All the major credit rating agencies collect your lending history from major banks and then apply a trade secret formula to come up with your credit score. Credit cards form a major component of your score as it shows how you handle your debts and borrowings. A good credit score will not only get you best possible interest rate deals but will open avenues for various types of loans.

Time span of credit History
Whether your credit history is good or bad, its time period is considered in your score. A longer good history is always preferred by lenders.

Too many credit requests can damage your score
Studies suggest people who look for credit options often are more likely to get into tough financial situations. In case you don’t need cash for urgent news, it’s better to use your credit cards sparingly.

Lower the credit utilization better it is
A credit utilization ratio is comparison of credit used and total credit available on card.  Lower the credit utilization ratio the better it is as far as credit score goes. For example you have credit of $2000 on $4000 credit limit card; your utilization ratio will be 50%. At the same time you decide to get another card of same $4000 limit, and you buy nothing new using it, then your ratio will drop to 25% which is good. You can use this technique for few cards in order to get your score levels to soar up to certain limit.
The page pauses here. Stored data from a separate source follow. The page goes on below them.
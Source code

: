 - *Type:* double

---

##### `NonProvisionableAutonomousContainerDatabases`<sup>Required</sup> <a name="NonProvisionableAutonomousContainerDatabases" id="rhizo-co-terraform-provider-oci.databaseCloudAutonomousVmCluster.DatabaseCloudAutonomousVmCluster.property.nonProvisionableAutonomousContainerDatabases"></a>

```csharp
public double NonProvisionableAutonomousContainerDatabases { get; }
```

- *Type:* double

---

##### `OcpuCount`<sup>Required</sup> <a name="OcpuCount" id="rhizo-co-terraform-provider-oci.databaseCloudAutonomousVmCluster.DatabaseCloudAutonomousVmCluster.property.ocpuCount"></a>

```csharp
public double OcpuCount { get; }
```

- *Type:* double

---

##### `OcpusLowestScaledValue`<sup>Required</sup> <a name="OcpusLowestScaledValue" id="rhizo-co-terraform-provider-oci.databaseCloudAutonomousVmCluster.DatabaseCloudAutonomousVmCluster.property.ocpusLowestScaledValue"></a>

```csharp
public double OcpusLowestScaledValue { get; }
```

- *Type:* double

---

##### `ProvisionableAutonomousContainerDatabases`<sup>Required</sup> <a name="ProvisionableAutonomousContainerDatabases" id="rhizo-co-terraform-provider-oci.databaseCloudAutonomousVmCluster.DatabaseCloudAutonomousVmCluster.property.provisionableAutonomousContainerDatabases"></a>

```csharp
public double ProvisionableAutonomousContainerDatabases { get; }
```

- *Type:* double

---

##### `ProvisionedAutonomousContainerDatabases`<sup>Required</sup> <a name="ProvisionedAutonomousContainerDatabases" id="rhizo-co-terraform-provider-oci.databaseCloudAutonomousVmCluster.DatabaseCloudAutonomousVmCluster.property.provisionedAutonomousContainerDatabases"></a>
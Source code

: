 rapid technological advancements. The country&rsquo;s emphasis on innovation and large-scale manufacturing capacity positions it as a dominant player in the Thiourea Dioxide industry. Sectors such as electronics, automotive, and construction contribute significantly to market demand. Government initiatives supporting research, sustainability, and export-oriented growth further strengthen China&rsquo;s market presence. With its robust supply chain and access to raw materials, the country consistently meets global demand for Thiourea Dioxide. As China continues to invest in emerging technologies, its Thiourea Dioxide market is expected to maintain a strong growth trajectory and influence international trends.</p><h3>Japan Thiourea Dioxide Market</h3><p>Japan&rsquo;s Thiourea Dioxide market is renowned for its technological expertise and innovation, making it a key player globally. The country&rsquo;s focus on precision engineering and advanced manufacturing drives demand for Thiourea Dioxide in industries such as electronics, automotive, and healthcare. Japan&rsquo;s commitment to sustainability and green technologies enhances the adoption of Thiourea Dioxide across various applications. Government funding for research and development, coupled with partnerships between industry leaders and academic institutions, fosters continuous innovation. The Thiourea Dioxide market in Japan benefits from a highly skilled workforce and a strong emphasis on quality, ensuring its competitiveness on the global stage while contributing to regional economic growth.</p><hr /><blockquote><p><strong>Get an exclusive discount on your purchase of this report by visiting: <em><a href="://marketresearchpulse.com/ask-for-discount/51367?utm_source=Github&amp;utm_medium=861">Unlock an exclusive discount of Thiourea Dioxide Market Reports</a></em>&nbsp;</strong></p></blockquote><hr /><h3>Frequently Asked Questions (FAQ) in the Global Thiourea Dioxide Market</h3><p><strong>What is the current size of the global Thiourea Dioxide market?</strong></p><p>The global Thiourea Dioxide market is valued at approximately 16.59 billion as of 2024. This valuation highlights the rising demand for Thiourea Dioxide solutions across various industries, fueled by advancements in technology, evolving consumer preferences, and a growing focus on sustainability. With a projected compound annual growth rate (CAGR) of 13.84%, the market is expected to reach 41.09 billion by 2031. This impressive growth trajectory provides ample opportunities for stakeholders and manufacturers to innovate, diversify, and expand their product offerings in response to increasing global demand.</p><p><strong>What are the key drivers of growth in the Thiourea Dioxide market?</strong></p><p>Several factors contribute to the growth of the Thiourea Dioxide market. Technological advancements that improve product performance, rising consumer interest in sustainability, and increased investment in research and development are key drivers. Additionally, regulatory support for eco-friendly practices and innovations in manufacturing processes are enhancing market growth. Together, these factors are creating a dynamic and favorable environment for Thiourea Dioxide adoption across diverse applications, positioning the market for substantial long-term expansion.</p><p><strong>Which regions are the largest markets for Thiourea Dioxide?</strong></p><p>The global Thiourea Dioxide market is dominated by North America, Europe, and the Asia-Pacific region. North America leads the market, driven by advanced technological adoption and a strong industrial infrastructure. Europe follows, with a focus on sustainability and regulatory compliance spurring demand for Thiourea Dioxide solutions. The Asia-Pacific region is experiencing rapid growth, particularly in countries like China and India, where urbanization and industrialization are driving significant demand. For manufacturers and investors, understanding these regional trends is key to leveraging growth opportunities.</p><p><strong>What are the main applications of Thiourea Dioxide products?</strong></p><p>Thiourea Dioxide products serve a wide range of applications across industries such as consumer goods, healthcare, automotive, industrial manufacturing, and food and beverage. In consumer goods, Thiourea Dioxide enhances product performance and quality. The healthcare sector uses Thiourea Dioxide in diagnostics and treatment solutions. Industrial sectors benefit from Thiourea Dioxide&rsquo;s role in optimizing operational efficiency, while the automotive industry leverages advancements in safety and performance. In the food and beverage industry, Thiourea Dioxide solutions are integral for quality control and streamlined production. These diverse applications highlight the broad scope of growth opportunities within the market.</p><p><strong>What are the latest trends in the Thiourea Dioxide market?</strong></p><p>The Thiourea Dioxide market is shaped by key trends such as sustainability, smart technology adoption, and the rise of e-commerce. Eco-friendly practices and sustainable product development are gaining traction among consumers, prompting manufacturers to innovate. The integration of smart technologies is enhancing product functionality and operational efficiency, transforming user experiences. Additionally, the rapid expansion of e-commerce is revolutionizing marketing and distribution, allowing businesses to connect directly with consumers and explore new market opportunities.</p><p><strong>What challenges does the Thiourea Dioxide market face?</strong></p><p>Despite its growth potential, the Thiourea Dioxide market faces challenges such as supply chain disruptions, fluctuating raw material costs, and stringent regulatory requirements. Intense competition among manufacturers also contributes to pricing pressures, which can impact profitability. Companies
Giving away old credit cards won’t do much good to you
By surrendering your old, rarely used card you are not going to your scores much favor as your credit utilization ratio will rise. So instead of returning the card you may just keep it away and stop using it completely.

Late payments or high balances will damage your score
As I said you are carrying a double edged sword in the form of credit cards, don’t let yourself get burdened by such a heavy debt that you are unable to pay it off. Late payments ruin your credit scores to a great extent and are a blotch in your credit history.

As the world recovers from sub-prime crisis, credit rating parameters will undergo further scrutiny from lenders and will become stringent. It is advisable to be cautious and take necessary steps to control the damage done in past rather than regretting it later with respect to credit history.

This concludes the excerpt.